Excerpts from a dataset
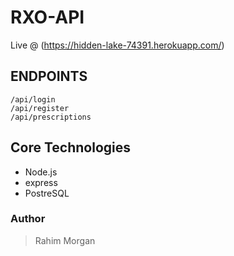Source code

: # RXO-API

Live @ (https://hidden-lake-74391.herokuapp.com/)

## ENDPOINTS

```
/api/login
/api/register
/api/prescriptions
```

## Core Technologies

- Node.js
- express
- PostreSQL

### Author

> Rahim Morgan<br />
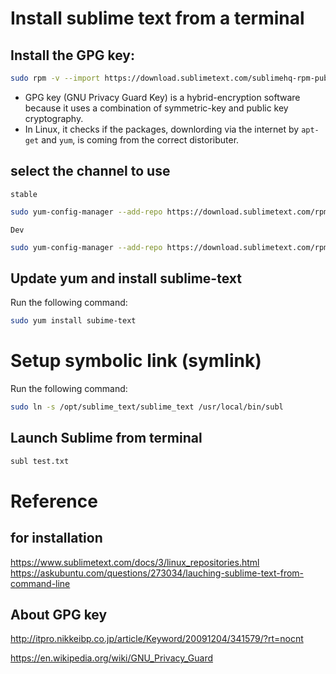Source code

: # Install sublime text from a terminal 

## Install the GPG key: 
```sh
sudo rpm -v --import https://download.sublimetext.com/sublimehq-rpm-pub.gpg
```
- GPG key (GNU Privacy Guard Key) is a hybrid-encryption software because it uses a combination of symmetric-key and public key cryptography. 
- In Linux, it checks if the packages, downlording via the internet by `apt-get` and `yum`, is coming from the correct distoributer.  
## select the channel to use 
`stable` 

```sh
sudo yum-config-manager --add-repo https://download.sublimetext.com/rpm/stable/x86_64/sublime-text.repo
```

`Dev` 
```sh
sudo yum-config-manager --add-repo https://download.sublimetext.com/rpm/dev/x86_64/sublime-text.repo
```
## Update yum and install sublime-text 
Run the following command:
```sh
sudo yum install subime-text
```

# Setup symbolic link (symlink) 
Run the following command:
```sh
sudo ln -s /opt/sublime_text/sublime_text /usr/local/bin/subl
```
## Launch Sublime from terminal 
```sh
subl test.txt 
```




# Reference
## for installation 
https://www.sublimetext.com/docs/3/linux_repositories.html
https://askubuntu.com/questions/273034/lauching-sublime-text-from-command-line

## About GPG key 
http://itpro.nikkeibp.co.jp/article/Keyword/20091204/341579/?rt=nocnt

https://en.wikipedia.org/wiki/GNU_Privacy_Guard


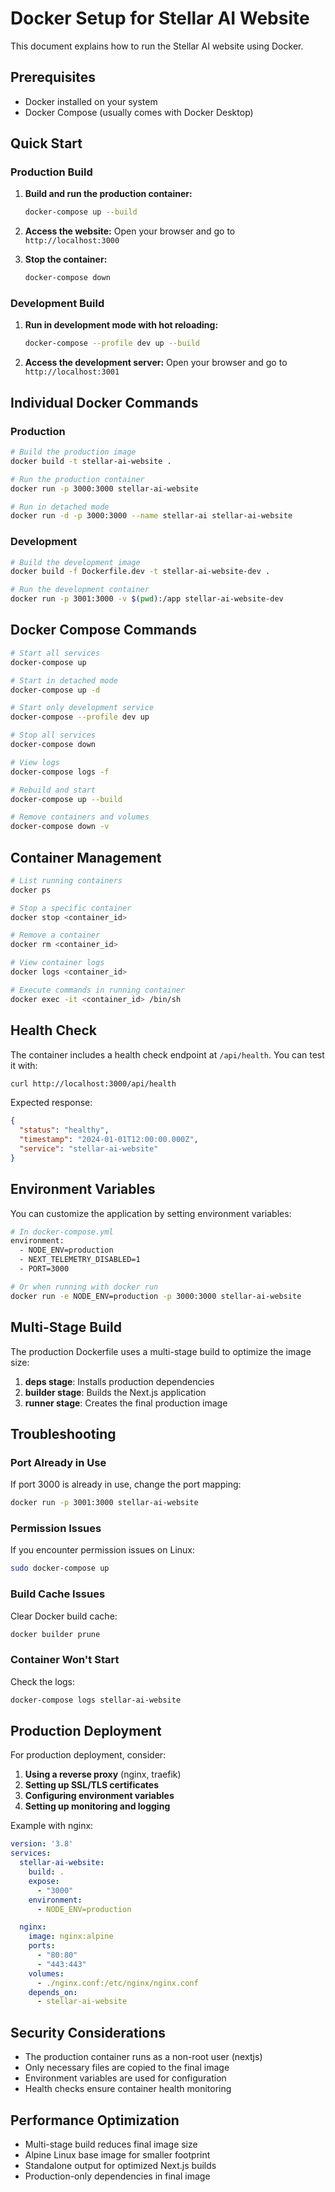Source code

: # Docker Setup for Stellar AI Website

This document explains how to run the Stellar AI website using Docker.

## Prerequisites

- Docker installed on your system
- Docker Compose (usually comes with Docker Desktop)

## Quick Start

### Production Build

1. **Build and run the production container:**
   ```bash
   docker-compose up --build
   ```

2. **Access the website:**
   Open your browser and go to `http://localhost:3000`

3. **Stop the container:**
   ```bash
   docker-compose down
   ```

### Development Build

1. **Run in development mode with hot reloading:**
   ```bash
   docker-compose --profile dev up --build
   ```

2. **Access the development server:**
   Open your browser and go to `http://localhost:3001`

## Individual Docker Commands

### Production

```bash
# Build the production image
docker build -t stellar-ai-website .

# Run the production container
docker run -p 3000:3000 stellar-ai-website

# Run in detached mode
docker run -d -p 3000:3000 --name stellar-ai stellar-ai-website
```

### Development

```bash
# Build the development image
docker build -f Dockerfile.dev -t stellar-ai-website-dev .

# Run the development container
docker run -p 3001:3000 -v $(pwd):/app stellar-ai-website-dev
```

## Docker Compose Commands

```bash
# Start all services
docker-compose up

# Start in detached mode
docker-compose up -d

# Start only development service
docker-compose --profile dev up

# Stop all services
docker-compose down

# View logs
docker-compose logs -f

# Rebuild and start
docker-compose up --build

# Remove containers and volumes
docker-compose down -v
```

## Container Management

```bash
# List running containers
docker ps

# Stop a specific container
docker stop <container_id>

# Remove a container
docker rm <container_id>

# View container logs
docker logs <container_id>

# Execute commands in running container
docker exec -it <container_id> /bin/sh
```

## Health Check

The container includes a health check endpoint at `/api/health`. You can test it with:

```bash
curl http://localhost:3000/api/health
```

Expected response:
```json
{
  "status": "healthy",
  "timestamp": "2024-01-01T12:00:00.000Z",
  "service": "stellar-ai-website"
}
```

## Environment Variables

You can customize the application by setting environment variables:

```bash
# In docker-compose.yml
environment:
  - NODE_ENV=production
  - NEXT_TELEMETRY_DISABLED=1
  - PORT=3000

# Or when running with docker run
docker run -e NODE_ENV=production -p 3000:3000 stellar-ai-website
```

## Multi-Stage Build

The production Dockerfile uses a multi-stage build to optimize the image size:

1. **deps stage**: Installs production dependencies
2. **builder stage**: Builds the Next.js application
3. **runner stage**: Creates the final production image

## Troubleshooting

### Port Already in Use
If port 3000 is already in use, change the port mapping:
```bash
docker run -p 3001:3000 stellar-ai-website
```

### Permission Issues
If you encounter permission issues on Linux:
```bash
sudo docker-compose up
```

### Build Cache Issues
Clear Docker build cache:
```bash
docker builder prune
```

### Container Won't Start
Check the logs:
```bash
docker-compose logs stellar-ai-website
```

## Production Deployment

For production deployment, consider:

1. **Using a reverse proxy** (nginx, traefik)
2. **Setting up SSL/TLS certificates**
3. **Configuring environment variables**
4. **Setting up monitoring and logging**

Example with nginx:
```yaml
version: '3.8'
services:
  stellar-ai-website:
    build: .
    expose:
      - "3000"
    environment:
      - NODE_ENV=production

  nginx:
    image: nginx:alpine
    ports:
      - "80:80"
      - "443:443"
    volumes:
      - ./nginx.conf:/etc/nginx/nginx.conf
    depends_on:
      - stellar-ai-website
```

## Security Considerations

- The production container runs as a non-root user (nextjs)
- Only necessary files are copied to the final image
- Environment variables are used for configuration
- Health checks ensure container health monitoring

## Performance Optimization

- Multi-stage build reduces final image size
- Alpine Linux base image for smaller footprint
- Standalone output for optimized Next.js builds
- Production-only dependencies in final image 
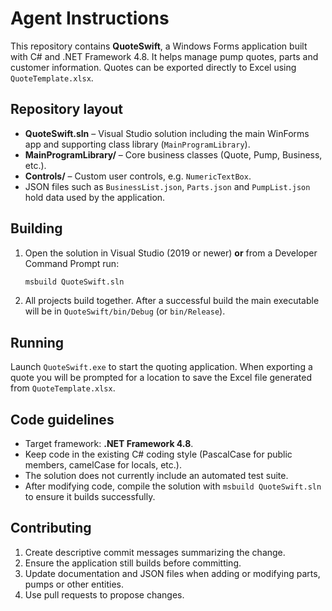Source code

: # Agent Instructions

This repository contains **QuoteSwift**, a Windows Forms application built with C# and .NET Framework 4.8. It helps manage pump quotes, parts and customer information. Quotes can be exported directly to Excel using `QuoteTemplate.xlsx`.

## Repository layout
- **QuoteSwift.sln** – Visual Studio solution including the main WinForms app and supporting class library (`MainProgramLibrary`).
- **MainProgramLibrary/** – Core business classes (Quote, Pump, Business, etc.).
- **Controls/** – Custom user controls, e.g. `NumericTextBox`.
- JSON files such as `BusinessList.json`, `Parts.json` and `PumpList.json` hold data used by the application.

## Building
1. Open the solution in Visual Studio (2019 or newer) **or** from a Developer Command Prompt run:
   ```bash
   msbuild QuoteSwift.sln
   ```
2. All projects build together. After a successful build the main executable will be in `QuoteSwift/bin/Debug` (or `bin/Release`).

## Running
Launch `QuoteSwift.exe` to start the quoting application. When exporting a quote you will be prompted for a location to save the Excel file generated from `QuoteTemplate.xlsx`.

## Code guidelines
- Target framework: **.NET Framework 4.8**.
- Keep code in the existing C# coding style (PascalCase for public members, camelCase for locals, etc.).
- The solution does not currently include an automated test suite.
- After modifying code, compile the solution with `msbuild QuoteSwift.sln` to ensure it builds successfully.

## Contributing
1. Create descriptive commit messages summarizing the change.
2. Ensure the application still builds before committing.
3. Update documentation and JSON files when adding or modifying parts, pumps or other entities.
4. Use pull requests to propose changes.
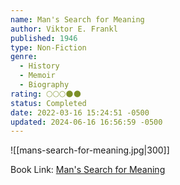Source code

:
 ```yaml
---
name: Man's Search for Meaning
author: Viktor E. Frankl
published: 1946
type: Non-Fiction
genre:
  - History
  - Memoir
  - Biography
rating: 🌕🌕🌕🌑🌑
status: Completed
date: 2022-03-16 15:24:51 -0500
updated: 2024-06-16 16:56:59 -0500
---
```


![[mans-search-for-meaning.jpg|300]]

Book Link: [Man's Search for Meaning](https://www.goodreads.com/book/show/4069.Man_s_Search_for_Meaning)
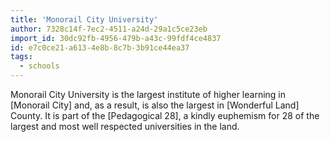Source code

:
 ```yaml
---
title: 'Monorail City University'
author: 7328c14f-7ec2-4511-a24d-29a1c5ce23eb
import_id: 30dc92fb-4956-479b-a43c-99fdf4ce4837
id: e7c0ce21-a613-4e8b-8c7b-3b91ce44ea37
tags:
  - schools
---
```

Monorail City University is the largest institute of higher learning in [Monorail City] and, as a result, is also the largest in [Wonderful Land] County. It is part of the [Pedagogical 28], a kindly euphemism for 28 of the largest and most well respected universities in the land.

==

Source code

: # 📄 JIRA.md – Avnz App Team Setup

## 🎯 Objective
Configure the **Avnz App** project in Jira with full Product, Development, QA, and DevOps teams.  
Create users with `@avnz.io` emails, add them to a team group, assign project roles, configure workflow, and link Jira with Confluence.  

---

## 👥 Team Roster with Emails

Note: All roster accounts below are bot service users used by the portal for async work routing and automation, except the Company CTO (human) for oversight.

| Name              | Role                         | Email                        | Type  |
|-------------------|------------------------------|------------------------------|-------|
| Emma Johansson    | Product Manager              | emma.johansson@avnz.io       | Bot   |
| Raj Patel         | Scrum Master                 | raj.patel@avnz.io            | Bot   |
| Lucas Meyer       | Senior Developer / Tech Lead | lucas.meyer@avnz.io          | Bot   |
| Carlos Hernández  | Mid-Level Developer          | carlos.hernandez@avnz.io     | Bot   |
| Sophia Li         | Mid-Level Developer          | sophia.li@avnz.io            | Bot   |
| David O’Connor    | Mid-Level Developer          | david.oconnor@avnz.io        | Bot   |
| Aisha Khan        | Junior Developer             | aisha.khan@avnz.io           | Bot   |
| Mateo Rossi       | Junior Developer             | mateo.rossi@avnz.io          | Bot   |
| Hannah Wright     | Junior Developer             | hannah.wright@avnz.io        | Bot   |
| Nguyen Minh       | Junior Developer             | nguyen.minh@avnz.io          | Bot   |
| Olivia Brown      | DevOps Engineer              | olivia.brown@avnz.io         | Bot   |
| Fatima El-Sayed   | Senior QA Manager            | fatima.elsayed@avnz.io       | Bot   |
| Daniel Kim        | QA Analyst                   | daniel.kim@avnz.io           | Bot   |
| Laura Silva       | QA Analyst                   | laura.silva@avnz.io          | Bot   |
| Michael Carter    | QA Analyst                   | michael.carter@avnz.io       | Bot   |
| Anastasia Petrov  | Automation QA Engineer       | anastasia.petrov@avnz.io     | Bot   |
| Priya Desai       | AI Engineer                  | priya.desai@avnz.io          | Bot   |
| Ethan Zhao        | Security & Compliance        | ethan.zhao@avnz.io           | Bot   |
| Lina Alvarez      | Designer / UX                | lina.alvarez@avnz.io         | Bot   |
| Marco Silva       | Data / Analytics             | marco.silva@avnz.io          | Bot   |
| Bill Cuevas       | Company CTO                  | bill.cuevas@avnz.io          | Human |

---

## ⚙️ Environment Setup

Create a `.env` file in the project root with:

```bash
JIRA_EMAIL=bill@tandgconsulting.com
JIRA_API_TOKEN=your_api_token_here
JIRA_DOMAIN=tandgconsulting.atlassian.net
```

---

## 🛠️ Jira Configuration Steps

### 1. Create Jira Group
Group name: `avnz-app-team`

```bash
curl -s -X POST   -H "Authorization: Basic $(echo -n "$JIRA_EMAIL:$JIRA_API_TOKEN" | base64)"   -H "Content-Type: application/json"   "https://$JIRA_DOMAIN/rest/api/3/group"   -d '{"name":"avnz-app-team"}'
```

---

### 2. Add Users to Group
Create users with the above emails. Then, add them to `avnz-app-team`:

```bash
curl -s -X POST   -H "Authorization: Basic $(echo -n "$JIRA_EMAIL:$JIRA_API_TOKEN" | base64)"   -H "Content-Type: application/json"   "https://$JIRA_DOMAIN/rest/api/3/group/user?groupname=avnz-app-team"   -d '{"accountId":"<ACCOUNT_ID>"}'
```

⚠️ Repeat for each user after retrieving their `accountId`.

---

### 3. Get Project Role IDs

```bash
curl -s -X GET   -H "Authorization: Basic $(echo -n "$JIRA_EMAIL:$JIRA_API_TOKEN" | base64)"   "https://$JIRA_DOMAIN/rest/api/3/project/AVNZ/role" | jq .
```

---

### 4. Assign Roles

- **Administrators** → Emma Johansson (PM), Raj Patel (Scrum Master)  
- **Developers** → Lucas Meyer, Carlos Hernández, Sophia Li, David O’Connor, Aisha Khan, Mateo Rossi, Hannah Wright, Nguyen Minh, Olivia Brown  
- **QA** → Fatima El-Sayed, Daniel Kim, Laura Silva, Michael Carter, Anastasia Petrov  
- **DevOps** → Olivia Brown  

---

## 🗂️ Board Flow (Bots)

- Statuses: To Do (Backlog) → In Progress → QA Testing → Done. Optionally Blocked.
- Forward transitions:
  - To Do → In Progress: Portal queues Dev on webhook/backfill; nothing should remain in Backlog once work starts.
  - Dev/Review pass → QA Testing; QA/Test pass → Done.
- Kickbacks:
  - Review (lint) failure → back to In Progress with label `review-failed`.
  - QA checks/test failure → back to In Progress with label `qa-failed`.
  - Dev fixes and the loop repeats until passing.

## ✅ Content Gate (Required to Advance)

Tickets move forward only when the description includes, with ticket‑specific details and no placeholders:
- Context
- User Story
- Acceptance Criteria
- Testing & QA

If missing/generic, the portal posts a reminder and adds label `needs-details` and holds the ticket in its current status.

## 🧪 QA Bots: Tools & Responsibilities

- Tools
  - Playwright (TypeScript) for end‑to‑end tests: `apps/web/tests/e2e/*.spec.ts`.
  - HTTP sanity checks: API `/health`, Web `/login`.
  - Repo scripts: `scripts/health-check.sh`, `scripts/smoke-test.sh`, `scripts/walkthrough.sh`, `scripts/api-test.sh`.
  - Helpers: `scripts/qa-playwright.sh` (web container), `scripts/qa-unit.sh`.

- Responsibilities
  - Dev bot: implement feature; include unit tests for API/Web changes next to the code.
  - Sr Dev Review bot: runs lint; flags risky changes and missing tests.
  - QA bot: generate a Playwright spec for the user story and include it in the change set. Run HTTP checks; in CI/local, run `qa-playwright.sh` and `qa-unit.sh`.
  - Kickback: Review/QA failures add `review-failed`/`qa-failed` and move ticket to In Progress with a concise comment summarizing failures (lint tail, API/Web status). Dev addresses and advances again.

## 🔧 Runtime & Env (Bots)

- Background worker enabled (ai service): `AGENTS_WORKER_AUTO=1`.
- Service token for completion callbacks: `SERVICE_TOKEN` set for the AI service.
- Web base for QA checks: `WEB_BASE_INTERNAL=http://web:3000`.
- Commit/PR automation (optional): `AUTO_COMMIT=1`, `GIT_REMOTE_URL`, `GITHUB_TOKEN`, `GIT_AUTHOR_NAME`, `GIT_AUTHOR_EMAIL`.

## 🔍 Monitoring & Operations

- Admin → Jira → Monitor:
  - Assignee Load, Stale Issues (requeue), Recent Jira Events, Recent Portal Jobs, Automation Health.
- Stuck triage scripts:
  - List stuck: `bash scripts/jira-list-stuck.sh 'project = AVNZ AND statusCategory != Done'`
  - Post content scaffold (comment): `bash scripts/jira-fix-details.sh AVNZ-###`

--

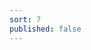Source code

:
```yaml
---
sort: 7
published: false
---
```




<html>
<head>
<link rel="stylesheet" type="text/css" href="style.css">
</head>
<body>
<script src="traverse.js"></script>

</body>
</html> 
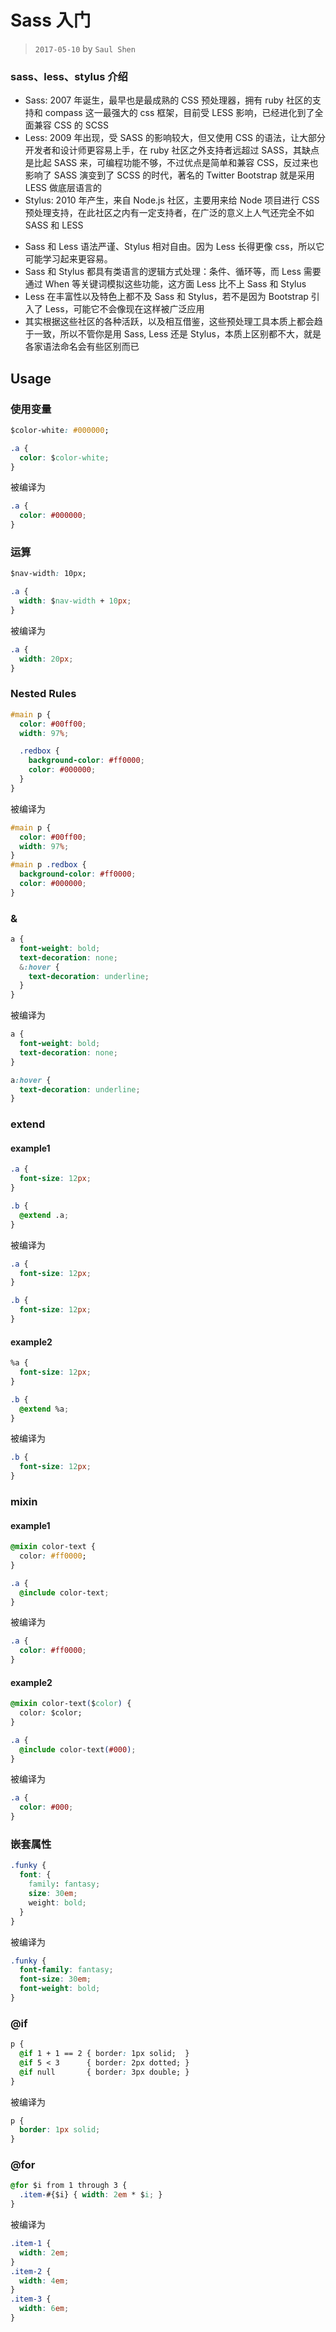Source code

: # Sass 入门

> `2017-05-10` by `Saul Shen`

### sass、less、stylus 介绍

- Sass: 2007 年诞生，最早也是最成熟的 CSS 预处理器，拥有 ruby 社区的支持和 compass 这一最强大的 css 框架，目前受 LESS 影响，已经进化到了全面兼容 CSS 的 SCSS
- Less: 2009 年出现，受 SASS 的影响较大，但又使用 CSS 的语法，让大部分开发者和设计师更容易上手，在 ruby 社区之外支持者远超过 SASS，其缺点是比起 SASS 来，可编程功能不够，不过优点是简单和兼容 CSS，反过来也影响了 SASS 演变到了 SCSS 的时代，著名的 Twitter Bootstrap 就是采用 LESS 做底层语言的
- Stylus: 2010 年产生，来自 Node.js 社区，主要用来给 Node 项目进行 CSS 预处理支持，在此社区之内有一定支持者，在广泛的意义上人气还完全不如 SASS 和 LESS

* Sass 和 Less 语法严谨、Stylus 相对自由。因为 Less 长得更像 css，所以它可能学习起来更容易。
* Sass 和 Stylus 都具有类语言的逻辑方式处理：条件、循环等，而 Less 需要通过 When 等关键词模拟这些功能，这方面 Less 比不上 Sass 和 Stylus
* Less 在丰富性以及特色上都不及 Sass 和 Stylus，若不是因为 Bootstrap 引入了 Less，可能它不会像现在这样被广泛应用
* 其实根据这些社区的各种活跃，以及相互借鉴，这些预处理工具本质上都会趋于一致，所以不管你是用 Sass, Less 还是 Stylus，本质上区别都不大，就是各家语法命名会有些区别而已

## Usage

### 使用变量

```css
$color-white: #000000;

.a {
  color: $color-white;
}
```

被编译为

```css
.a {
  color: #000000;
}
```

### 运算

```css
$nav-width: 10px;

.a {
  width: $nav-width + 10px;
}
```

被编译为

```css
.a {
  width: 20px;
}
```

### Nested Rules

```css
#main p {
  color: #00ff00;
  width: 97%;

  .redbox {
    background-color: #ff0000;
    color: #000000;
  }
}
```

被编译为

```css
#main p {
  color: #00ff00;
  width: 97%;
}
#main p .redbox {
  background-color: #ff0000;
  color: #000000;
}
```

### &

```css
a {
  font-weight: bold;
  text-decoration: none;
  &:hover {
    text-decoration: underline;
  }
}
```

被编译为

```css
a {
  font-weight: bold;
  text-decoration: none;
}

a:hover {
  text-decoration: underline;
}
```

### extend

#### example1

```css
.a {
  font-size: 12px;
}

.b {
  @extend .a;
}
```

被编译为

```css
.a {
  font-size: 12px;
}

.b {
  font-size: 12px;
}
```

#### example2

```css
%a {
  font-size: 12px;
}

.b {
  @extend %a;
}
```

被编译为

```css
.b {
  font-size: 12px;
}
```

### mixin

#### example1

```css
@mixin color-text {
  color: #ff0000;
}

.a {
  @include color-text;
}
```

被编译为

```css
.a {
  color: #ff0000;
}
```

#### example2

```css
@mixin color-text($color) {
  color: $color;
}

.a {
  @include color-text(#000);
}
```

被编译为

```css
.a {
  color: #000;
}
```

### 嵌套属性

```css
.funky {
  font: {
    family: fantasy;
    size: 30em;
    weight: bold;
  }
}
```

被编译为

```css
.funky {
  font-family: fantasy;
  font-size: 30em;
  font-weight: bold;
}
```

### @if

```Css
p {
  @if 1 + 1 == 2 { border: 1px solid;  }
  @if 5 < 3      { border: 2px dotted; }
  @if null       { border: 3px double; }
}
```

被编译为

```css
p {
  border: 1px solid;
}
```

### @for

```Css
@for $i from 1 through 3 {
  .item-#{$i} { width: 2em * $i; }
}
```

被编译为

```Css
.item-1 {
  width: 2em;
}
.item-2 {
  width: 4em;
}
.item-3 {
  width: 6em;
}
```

# [Task description]
In the records above, find every line containing the word "detached" and show it.

# [Written answer]
# Run in detached mode
# Start in detached mode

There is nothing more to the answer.